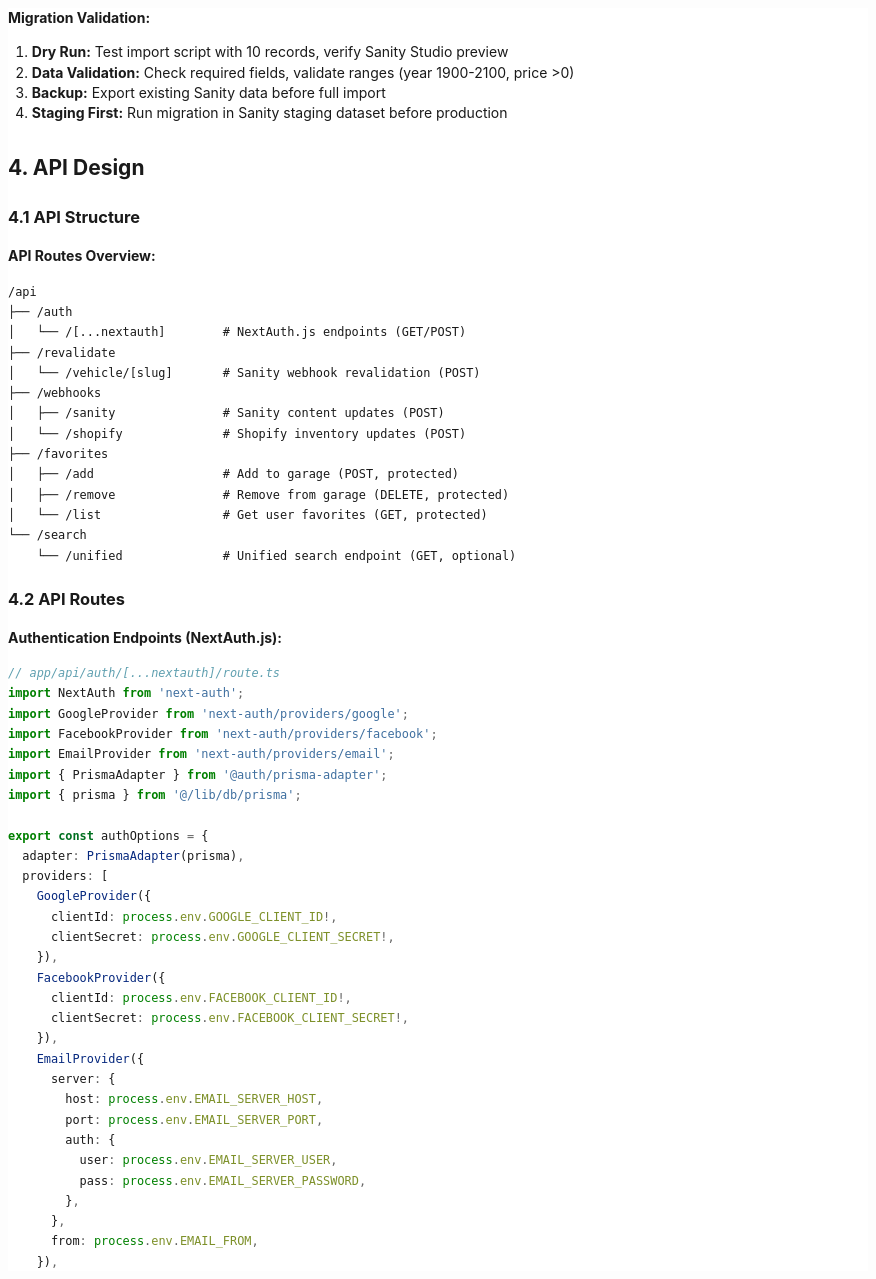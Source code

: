 **Migration Validation:**

1. **Dry Run:** Test import script with 10 records, verify Sanity Studio preview
2. **Data Validation:** Check required fields, validate ranges (year 1900-2100, price >0)
3. **Backup:** Export existing Sanity data before full import
4. **Staging First:** Run migration in Sanity staging dataset before production

## 4. API Design

### 4.1 API Structure

**API Routes Overview:**

```
/api
├── /auth
│   └── /[...nextauth]        # NextAuth.js endpoints (GET/POST)
├── /revalidate
│   └── /vehicle/[slug]       # Sanity webhook revalidation (POST)
├── /webhooks
│   ├── /sanity               # Sanity content updates (POST)
│   └── /shopify              # Shopify inventory updates (POST)
├── /favorites
│   ├── /add                  # Add to garage (POST, protected)
│   ├── /remove               # Remove from garage (DELETE, protected)
│   └── /list                 # Get user favorites (GET, protected)
└── /search
    └── /unified              # Unified search endpoint (GET, optional)
```

### 4.2 API Routes

**Authentication Endpoints (NextAuth.js):**

```typescript
// app/api/auth/[...nextauth]/route.ts
import NextAuth from 'next-auth';
import GoogleProvider from 'next-auth/providers/google';
import FacebookProvider from 'next-auth/providers/facebook';
import EmailProvider from 'next-auth/providers/email';
import { PrismaAdapter } from '@auth/prisma-adapter';
import { prisma } from '@/lib/db/prisma';

export const authOptions = {
  adapter: PrismaAdapter(prisma),
  providers: [
    GoogleProvider({
      clientId: process.env.GOOGLE_CLIENT_ID!,
      clientSecret: process.env.GOOGLE_CLIENT_SECRET!,
    }),
    FacebookProvider({
      clientId: process.env.FACEBOOK_CLIENT_ID!,
      clientSecret: process.env.FACEBOOK_CLIENT_SECRET!,
    }),
    EmailProvider({
      server: {
        host: process.env.EMAIL_SERVER_HOST,
        port: process.env.EMAIL_SERVER_PORT,
        auth: {
          user: process.env.EMAIL_SERVER_USER,
          pass: process.env.EMAIL_SERVER_PASSWORD,
        },
      },
      from: process.env.EMAIL_FROM,
    }),
```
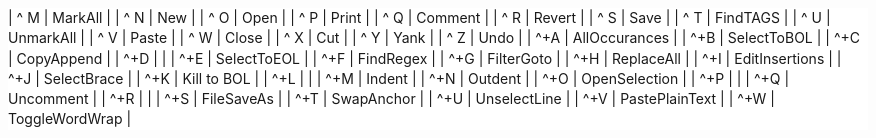 | ^ M                   | MarkAll               |
| ^ N                   | New                   |
| ^ O                   | Open                  |
| ^ P                   | Print                 |
| ^ Q                   | Comment               |
| ^ R                   | Revert                |
| ^ S                   | Save                  |
| ^ T                   | FindTAGS              |
| ^ U                   | UnmarkAll             |
| ^ V                   | Paste                 |
| ^ W                   | Close                 |
| ^ X                   | Cut                   |
| ^ Y                   | Yank                  |
| ^ Z                   | Undo                  |
| ^+A                   | AllOccurances         |
| ^+B                   | SelectToBOL           |
| ^+C                   | CopyAppend            |
| ^+D                   |                       |
| ^+E                   | SelectToEOL           |
| ^+F                   | FindRegex             |
| ^+G                   | FilterGoto            |
| ^+H                   | ReplaceAll            |
| ^+I                   | EditInsertions        |
| ^+J                   | SelectBrace           |
| ^+K                   | Kill to BOL           |
| ^+L                   |                       |
| ^+M                   | Indent                |
| ^+N                   | Outdent               |
| ^+O                   | OpenSelection         |
| ^+P                   |                       |
| ^+Q                   | Uncomment             |
| ^+R                   |                       |
| ^+S                   | FileSaveAs            |
| ^+T                   | SwapAnchor            |
| ^+U                   | UnselectLine          |
| ^+V                   | PastePlainText        |
| ^+W                   | ToggleWordWrap        |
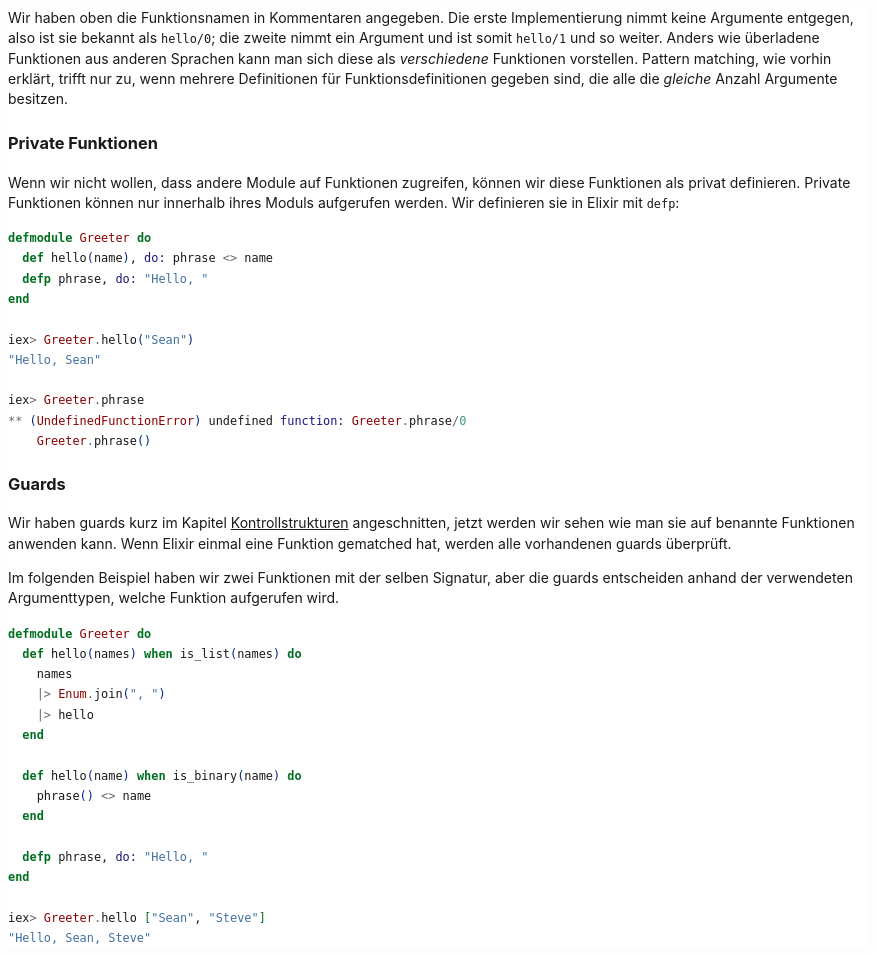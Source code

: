 Wir haben oben die Funktionsnamen in Kommentaren angegeben. Die erste Implementierung nimmt keine Argumente entgegen, also ist sie bekannt als `hello/0`; die zweite nimmt ein Argument und ist somit `hello/1` und so weiter. Anders wie überladene Funktionen aus anderen Sprachen kann man sich diese als _verschiedene_ Funktionen vorstellen. Pattern matching, wie vorhin erklärt, trifft nur zu, wenn mehrere Definitionen für Funktionsdefinitionen gegeben sind, die alle die _gleiche_ Anzahl Argumente besitzen.


### Private Funktionen

Wenn wir nicht wollen, dass andere Module auf Funktionen zugreifen, können wir diese Funktionen als privat definieren. Private Funktionen können nur innerhalb ihres Moduls aufgerufen werden. Wir definieren sie in Elixir mit `defp`:

```elixir
defmodule Greeter do
  def hello(name), do: phrase <> name
  defp phrase, do: "Hello, "
end

iex> Greeter.hello("Sean")
"Hello, Sean"

iex> Greeter.phrase
** (UndefinedFunctionError) undefined function: Greeter.phrase/0
    Greeter.phrase()
```

### Guards

Wir haben guards kurz im Kapitel [Kontrollstrukturen](../control-structures) angeschnitten, jetzt werden wir sehen wie man sie auf benannte Funktionen anwenden kann. Wenn Elixir einmal eine Funktion gematched hat, werden alle vorhandenen guards überprüft.

Im folgenden Beispiel haben wir zwei Funktionen mit der selben Signatur, aber die guards entscheiden anhand der verwendeten Argumenttypen, welche Funktion aufgerufen wird.

```elixir
defmodule Greeter do
  def hello(names) when is_list(names) do
    names
    |> Enum.join(", ")
    |> hello
  end

  def hello(name) when is_binary(name) do
    phrase() <> name
  end

  defp phrase, do: "Hello, "
end

iex> Greeter.hello ["Sean", "Steve"]
"Hello, Sean, Steve"
```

------------

**Requirement**. Please go through the data above and copy each line containing the word "Sanity".

**Result for this task**.
1. **Dry Run:** Test import script with 10 records, verify Sanity Studio preview
3. **Backup:** Export existing Sanity data before full import
4. **Staging First:** Run migration in Sanity staging dataset before production
│   └── /vehicle/[slug]       # Sanity webhook revalidation (POST)
│   ├── /sanity               # Sanity content updates (POST)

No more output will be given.